Nel confronto con la Cina, le emissioni sono divenute una leva geopolitica, nella misura in cui possono servire per adottare, da parte dell’Occidente, delle politiche restrittive. Da Pechino, dunque, l’importanza dei numeri ha assunto una duplice funzione, tanto di riferimento quanto di confronto.
I numeri e le emissioni
Il contenimento delle emissioni, non solo di anidride carbonica (CO₂), ha assunto ormai la funzione di leva dialettica geopolitica, in particolare nel confronto tra Occidente e la Cina.
Nel contesto internazionale e degli impegni condivisi per ridurre le emissioni (si veda l’Accordo di Parigi), il dibattito tra i Paesi è sempre molto vario. In quest’ottica, per proteggere settori industriali particolarmente sensibili, le limitazioni della concorrenza possono legittimarsi per l’appunto in chiave climatica.
Tutto questo, ovviamente, con obiettivi che utilizzano l’ambiente come una sovrastruttura, in funzione dei propri interessi nazionali e regionali.

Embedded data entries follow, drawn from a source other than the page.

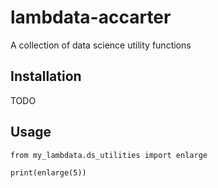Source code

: # lambdata-accarter
A collection of data science utility functions


## Installation

TODO

## Usage

```
from my_lambdata.ds_utilities import enlarge

print(enlarge(5))
```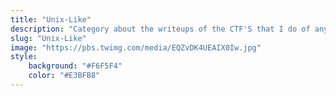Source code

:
 ```yaml
---
title: "Unix-Like"
description: "Category about the writeups of the CTF'S that I do of any type of platform like HackTheBox, TryHackMe, VulnHub etc...."
slug: "Unix-Like"
image: "https://pbs.twimg.com/media/EQZvDK4UEAIX0Iw.jpg"
style:
    background: "#F6F5F4"
    color: "#E3BFB8"
---
```

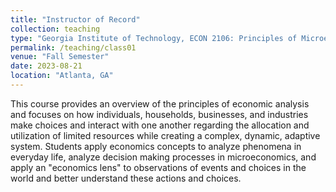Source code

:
 ```yaml
---
title: "Instructor of Record"
collection: teaching
type: "Georgia Institute of Technology, ECON 2106: Principles of Microeconomics"
permalink: /teaching/class01
venue: "Fall Semester"
date: 2023-08-21
location: "Atlanta, GA"
---
```


This course provides an overview of the principles of economic analysis and focuses on how individuals, households, businesses, and industries 
make choices and interact with one another regarding the allocation and utilization of limited resources while creating a complex, dynamic, adaptive system. 
Students apply economics concepts to analyze phenomena in everyday life, analyze decision making processes in microeconomics, and apply an "economics lens" to observations 
of events and choices in the world and better understand these actions and choices.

Una cornice, che si è dimostrata particolarmente valida nell’Unione Europea.
Il rilancio del protezionismo europeo
La Commissione europea ha infatti imposto (nuovi) dazi sulle importazioni cinesi di biossido di titanio (TiO2), un composto chimico utilizzato nella produzione delle vernici e del cemento. La chimica, dunque, è servita all’Unione Europea per rilanciare il confronto con la Cina, in parallelo alle misure protezionistiche volte a proteggere il comparto comunitario delle rinnovabili.
Con riferimento al titanio, si sono definite delle aliquote variabili, comprese tra 0,25 e 0,74 Euro al chilogrammo, a seconda del grado d’impegno della specifica azienda cinese. Conseguentemente, le aziende europee potranno continuare a sostenere la domanda interna (comunitaria), migliorando e implementando anche le fasi di ricerca e sviluppo.
Anche in questo caso, dunque – come già nel ruolo della Banca europea per gli investimenti nella transizione energetica – si è confermato uno specifico paradigma. Ossia, quello di una cornice di garanzie ‘pubbliche’ che favoriscono e legittimano gli investimenti privati.
La centralità delle cifre
A proposito di numeri, secondo le Nazioni Unite – e come ha riportato la Reuters – la Cina avrebbe emesso 13 mld di tonnellate di gas serra climalteranti nel 2021. Ponendo al centro tali numeri, si è registrato aumento del 4,3% rispetto al 2020.
In termini assoluti (e non procapite), il Paese asiatico avrebbe così ottenuto lo status di principale inquinatore al Mondo. La precedente – nonché ultima – stima ufficiale riguardava il 2017, misurando le emissioni totali a quota 11,55 mld di tonnellate.
In quanto firmataria dell’Accordo di Parigi, Pechino ha il dovere di a presentare, ogni due anni, dei rapporti dettagliati sulle emissioni. Inoltre, deve anche documentare i propri progressi compiuti nell’adattamento e nella mitigazione dei cambiamenti climatici.
Documentare il cambiamento
Il primo rapporto biennale della Cina, presentato formalmente all’organismo delle Nazioni Unite per il clima alla fine di dicembre, ha mostrato uno scenario di particolare rilievo. Le emissioni annuali di gas serra sono cresciute di oltre il 70% dal 2005.
Questo, soprattutto a causa dell’aumento della domanda di energia. Nel 2021 le emissioni legate al settore energetico hanno rappresentato 11 mld di tonnellate. Il 76,9% del totale. Le sfide globali, a livello di confronto politico-climatico, saranno sempre pià complesse.
Tuttavia, non è improbabile ritenere che i numeri continueranno a fungere da base per legittimare interessi e promuovere nuovi sistemi geoenergetici.